╭──

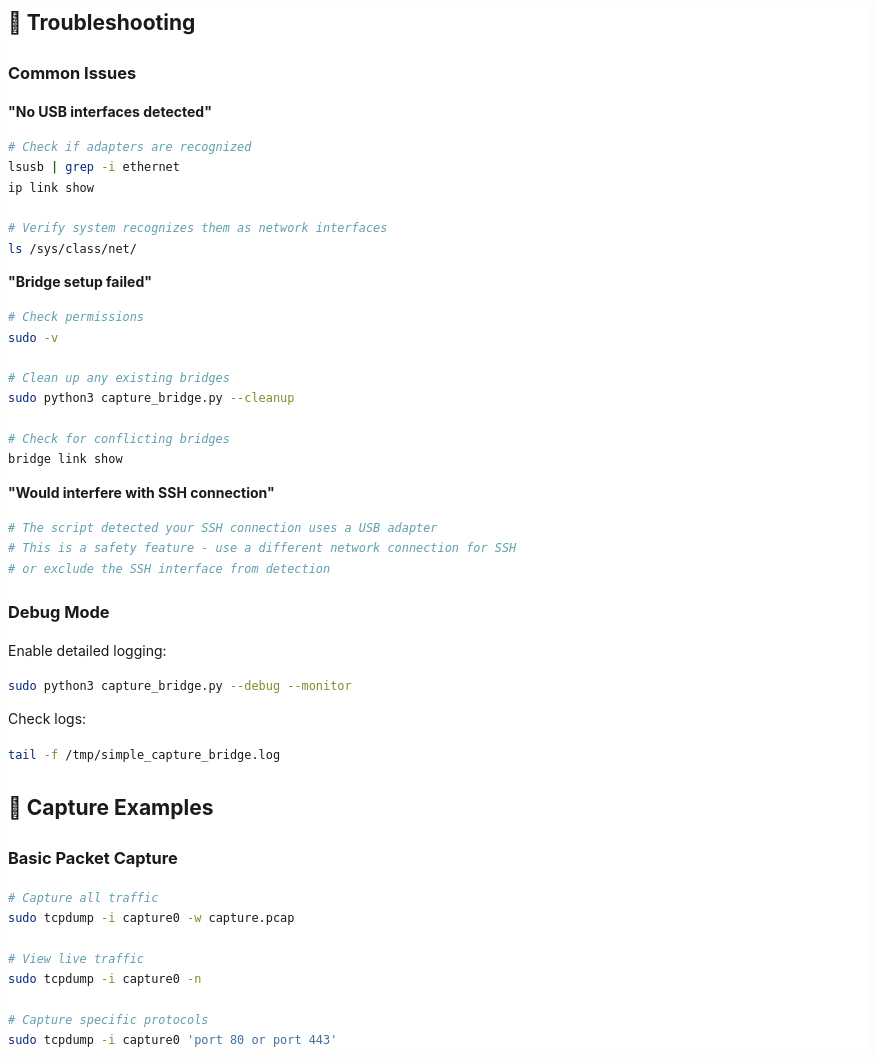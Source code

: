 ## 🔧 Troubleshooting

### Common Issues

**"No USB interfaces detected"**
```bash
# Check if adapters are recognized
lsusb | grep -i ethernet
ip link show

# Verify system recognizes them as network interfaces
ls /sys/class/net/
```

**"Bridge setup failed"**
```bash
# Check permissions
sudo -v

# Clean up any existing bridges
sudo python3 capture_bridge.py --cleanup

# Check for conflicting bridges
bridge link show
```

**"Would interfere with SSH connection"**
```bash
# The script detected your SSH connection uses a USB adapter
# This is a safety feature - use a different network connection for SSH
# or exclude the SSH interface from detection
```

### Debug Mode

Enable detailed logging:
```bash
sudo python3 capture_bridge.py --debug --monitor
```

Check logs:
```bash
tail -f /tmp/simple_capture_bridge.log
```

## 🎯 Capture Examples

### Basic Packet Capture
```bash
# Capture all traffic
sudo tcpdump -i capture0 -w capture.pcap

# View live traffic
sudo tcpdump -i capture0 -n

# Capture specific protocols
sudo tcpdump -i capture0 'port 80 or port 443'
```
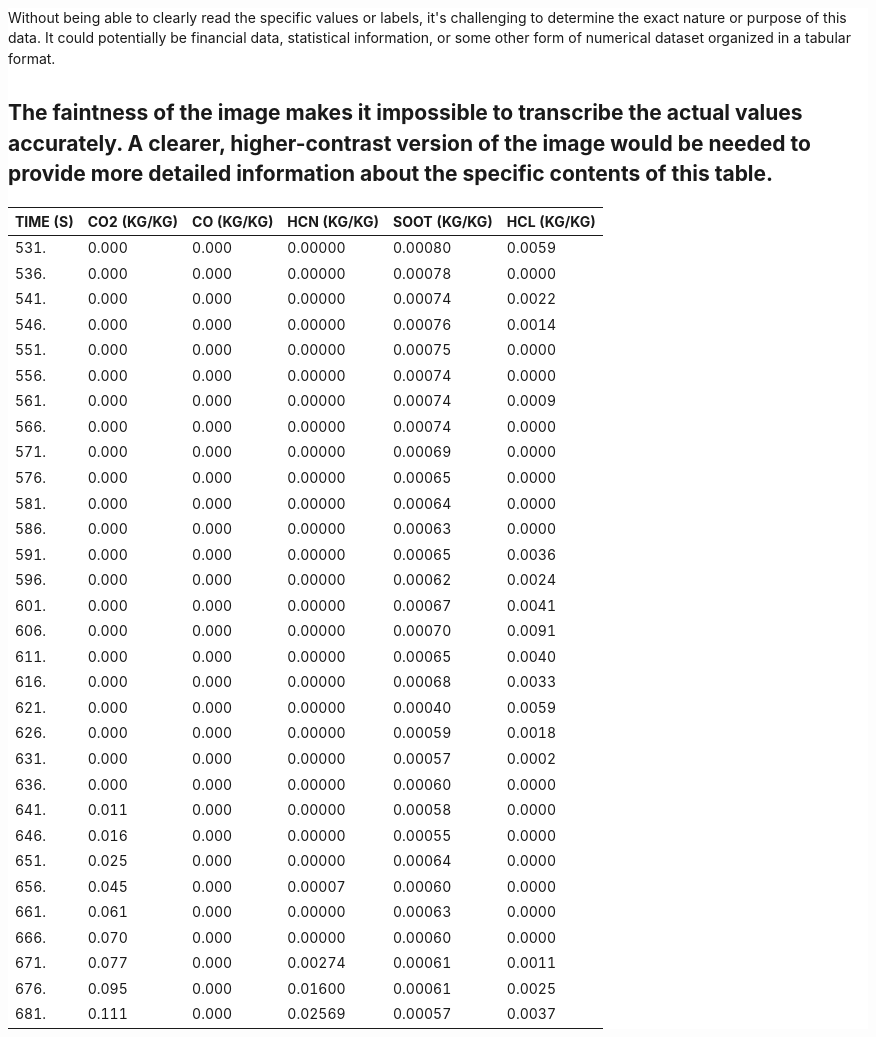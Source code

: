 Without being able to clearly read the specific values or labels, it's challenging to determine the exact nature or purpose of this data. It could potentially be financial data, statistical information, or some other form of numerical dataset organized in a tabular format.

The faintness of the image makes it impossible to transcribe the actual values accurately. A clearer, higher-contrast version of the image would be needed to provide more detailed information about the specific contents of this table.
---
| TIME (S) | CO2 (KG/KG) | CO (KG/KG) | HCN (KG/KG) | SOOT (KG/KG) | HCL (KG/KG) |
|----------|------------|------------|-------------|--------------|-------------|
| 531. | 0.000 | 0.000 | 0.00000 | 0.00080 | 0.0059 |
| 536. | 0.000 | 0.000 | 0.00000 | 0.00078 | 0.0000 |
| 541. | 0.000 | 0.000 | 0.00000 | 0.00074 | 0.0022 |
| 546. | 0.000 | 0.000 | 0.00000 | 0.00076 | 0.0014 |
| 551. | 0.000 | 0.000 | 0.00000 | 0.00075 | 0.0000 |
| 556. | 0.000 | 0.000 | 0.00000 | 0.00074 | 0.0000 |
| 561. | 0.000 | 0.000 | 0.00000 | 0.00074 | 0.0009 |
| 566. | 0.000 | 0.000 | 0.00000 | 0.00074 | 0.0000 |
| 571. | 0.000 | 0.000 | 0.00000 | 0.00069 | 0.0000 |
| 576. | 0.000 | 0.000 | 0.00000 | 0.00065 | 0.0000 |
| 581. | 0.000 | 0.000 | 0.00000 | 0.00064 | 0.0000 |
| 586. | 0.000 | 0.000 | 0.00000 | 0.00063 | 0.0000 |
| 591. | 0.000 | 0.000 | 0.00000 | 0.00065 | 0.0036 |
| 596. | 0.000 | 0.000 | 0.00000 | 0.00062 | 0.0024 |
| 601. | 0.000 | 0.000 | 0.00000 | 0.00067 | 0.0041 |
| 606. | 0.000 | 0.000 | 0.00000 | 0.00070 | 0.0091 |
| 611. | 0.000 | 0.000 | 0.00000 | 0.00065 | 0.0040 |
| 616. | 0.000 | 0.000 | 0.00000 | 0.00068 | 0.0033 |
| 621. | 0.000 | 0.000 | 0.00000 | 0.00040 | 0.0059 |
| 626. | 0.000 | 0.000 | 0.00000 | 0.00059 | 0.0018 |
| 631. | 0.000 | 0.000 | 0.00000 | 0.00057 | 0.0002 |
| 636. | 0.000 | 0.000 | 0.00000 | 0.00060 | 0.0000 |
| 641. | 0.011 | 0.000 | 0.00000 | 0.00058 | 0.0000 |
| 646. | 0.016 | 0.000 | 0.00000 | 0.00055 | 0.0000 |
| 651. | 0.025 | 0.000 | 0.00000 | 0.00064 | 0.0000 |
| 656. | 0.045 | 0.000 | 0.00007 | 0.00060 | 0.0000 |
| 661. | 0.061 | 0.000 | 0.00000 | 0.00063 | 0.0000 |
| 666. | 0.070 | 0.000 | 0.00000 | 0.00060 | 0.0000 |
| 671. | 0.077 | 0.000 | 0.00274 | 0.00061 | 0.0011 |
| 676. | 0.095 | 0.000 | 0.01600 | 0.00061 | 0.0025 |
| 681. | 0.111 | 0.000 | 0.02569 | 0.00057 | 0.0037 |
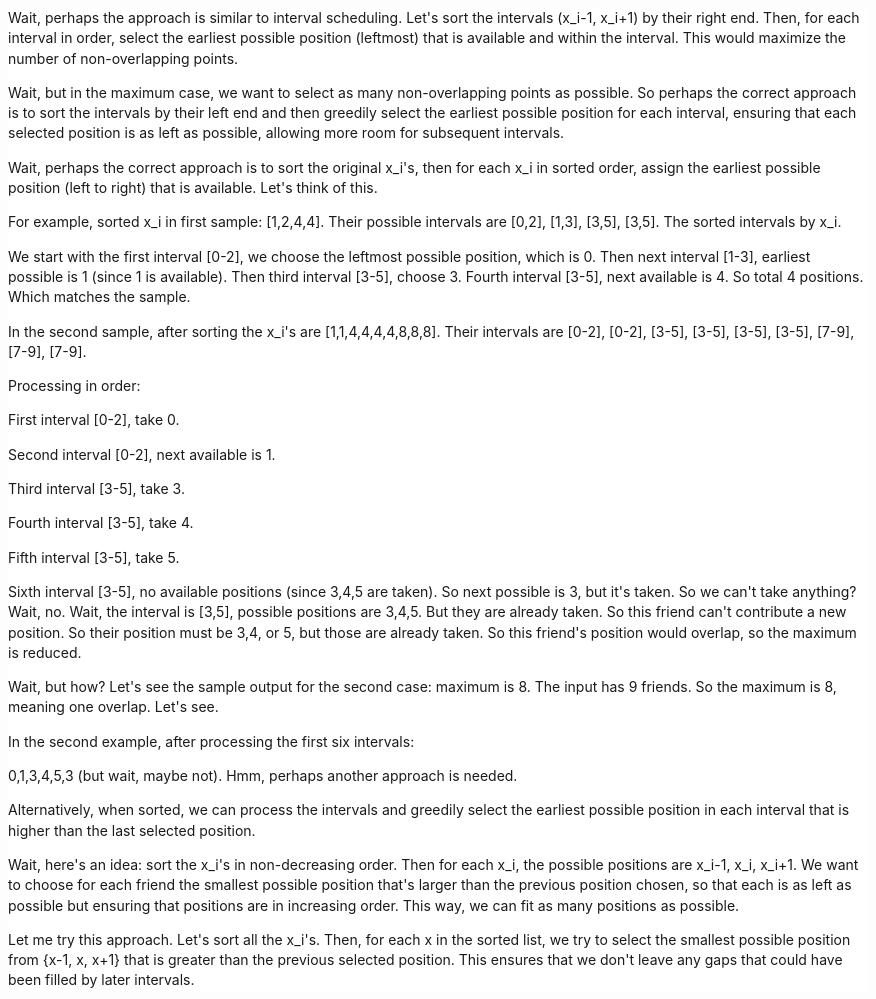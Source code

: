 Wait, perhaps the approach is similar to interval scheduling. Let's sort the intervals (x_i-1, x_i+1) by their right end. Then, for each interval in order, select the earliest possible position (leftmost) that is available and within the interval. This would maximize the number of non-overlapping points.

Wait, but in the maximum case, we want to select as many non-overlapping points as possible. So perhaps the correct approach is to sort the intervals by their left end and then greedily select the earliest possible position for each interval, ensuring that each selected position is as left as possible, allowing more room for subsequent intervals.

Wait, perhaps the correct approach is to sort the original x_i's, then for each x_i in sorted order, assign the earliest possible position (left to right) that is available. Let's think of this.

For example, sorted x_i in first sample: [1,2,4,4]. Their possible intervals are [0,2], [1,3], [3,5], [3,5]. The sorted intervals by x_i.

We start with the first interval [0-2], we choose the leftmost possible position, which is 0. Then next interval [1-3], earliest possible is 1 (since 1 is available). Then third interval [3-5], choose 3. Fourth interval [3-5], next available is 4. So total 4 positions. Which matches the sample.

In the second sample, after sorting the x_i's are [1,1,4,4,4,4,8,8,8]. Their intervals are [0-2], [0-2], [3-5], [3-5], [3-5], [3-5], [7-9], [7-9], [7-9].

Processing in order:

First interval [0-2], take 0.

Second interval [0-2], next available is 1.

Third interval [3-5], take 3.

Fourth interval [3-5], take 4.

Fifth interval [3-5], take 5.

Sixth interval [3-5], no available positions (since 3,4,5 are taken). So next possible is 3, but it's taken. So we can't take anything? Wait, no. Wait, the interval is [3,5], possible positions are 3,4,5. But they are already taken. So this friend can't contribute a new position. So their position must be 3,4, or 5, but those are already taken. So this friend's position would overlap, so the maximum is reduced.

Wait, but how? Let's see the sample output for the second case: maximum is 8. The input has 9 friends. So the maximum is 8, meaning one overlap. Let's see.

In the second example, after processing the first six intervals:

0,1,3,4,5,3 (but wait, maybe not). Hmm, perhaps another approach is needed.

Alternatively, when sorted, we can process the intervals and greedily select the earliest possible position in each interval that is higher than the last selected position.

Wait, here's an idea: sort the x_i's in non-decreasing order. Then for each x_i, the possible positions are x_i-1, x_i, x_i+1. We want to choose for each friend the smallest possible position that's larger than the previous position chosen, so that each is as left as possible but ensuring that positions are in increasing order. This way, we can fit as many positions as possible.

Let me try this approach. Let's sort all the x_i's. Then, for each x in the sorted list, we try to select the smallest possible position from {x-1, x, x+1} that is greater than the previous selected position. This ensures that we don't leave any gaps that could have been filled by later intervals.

╰──

**Instructions for the task**
When a line among the entries above contains "detailed", copy it.

**Reply to the exercise**
Enable detailed logging:
The faintness of the image makes it impossible to transcribe the actual values accurately. A clearer, higher-contrast version of the image would be needed to provide more detailed information about the specific contents of this table.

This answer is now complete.